The Ballad of Halo Jones: Volume 2. Graphic Novel Review

The Ballad of Halo Jones: Volume 2 by Alan Moore, Ian Gibson, Barbara Nosenzo
2000AD, p/b, 64pp, £9.99
Reviewed by Elloise Hopkins

Who was Halo Jones? That is what the prologue asks, as the reader begins this second volume with the realisation that at some point Halo transcended the ordinary to commit deeds worthy of her being hailed and taught about in classes later in time as an historical figure of note. What better way to get your reader to read on, than to cement the idea that one’s protagonist is going to do something far above the ordinary and occasionally daring deeds she has done?

With that introduction to our character we are reminded that Halo left her home, The Hoop – dumping ground for America’s unemployed – and left her life behind to seek out new adventures on the luxury vessel the Clara Pandy. There was only space for one on the journey, but she and her friend Rodice agreed to reunite one year later, on the planet Charlemagne.

Volume 2 follows Halo’s journey in episodic portions during her work as a hostess aboard the ship, and of course, as always, things do not go quite to plan. A billionaire, space operas, betrayals, rats, the ship’s strange stowaway that can’t remember who or what it is, and the mystery passenger in cabin 215 all manage to occupy Halo’s time as the months tick ever closer to Charlemagne.

Halo’s narrations continue in the form of postcards she sends to Rodice which is a really welcome touch and all the better for its frequently changing format to keep these little elements of the story fresh and exciting. Volume 2 does not fail to provide an extremely readable and highly enjoyable story that even when focusing on nothing more than the very ordinary somehow manages to hold the reader’s attention throughout.

Perhaps the greatest magic of The Ballad of Halo Jones when looked at as an overall package, is that it manages to remain completely timeless in all its futuristic wonder. Its themes and messages, its underlying mundane trials and tribulations, are relevant and relatable – it is an interesting dynamic that graphic novels/comics/visual stories are usually crafted as escapism, yet here, the very everyday things such as what to wear to a party perform the same function.

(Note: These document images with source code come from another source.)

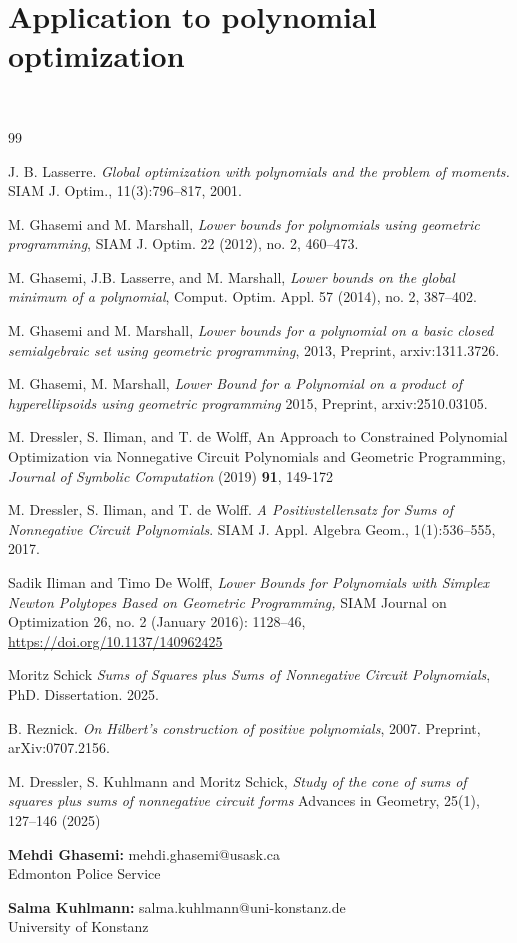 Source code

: \documentclass{article}
\begin{document}
\section{Application to polynomial optimization}
\label{s06}
~~
\begin{thebibliography}{99}

 J. B. Lasserre. \emph{Global optimization with polynomials and the problem of moments.} SIAM J. Optim., 11(3):796--817, 2001.

 M. Ghasemi and M. Marshall, \emph{Lower bounds for polynomials using geometric programming}, SIAM J. Optim. 22 (2012), no. 2, 460--473.

 M. Ghasemi, J.B. Lasserre, and M. Marshall, \emph{Lower bounds on the global minimum of a polynomial}, Comput. Optim. Appl. 57 (2014), no. 2, 387--402.

 M. Ghasemi and M. Marshall, \emph{Lower bounds for a polynomial on a basic closed semialgebraic set using geometric programming}, 2013, Preprint, arxiv:1311.3726.

 M. Ghasemi, M. Marshall, \emph{Lower Bound for a Polynomial on a product of hyperellipsoids using geometric programming} 2015, Preprint, arxiv:2510.03105.

 M. Dressler, S. Iliman, and T. de Wolff, An Approach to Constrained Polynomial Optimization via Nonnegative Circuit Polynomials and Geometric Programming, \emph{Journal of Symbolic Computation} (2019) \textbf{91}, 149-172

 M. Dressler, S. Iliman, and T. de Wolff. \emph{A Positivstellensatz for Sums of Nonnegative Circuit Polynomials}. SIAM J. Appl. Algebra Geom., 1(1):536--555, 2017.

 Sadik Iliman and Timo De Wolff, \emph{Lower Bounds for Polynomials with Simplex Newton Polytopes Based on Geometric Programming,} SIAM Journal on Optimization 26, no. 2 (January 2016): 1128--46, \url{https://doi.org/10.1137/140962425}

 Moritz Schick \emph{Sums of Squares plus Sums of Nonnegative Circuit Polynomials}, PhD. Dissertation. 2025.

 B. Reznick. \emph{On Hilbert's construction of positive polynomials}, 2007. Preprint, arXiv:0707.2156.

 M. Dressler, S. Kuhlmann and Moritz Schick, \emph{Study of the cone of sums of squares plus sums of nonnegative circuit forms} Advances in Geometry, 25(1), 127--146 (2025)

\end{thebibliography}

\bigskip

\noindent\textbf{Mehdi Ghasemi:} mehdi.ghasemi@usask.ca\\
Edmonton Police Service

\noindent\textbf{Salma Kuhlmann:} salma.kuhlmann@uni-konstanz.de\\
University of Konstanz
\end{document}
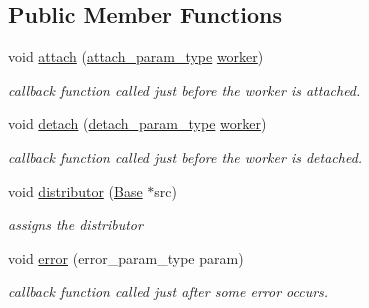 \subsection*{Public Member Functions}
\begin{DoxyCompactItemize}
\item 
void \hyperlink{classhryky_1_1task_1_1worker_1_1_base_1_1_observer_aef35602a4e0be27fa2adb725c4e5e1c2}{attach} (\hyperlink{classhryky_1_1task_1_1worker_1_1_base}{attach\-\_\-param\-\_\-type} \hyperlink{classhryky_1_1task_1_1distributor_1_1_base_a69590e9a4cbe85a69eeb6d5477e994cd}{worker})
\begin{DoxyCompactList}\small\item\em callback function called just before the worker is attached. \end{DoxyCompactList}\item 
void \hyperlink{classhryky_1_1task_1_1worker_1_1_base_1_1_observer_a006d60c6079bb4b48d4cdac44b5377db}{detach} (\hyperlink{classhryky_1_1task_1_1worker_1_1_base}{detach\-\_\-param\-\_\-type} \hyperlink{classhryky_1_1task_1_1distributor_1_1_base_a69590e9a4cbe85a69eeb6d5477e994cd}{worker})
\begin{DoxyCompactList}\small\item\em callback function called just before the worker is detached. \end{DoxyCompactList}\item 
\hypertarget{classhryky_1_1task_1_1distributor_1_1_base_1_1_worker_observer_a54b231849b0ff42c96eaa37f5bc3d9de}{void \hyperlink{classhryky_1_1task_1_1distributor_1_1_base_1_1_worker_observer_a54b231849b0ff42c96eaa37f5bc3d9de}{distributor} (\hyperlink{classhryky_1_1task_1_1distributor_1_1_base}{Base} $\ast$src)}\label{classhryky_1_1task_1_1distributor_1_1_base_1_1_worker_observer_a54b231849b0ff42c96eaa37f5bc3d9de}

\begin{DoxyCompactList}\small\item\em assigns the distributor \end{DoxyCompactList}\item 
void \hyperlink{classhryky_1_1task_1_1worker_1_1_base_1_1_observer_a93a45d6703ea5f96ffaab7fc52cffa73}{error} (error\-\_\-param\-\_\-type param)
\begin{DoxyCompactList}\small\item\em callback function called just after some error occurs. \end{DoxyCompactList}\end{DoxyCompactItemize}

The wonderful colour palette continues through into this volume, with the bright and pastel shading really adding a depth to the finish. So often works that were originally published in black and white that have since been coloured can feel artificially forced and at times the original tone of the work can become altered by it, but here the colour is entirely non-intrusive and remains perfectly fitting to Halo and the many areas of her new world, the Clara Pandy.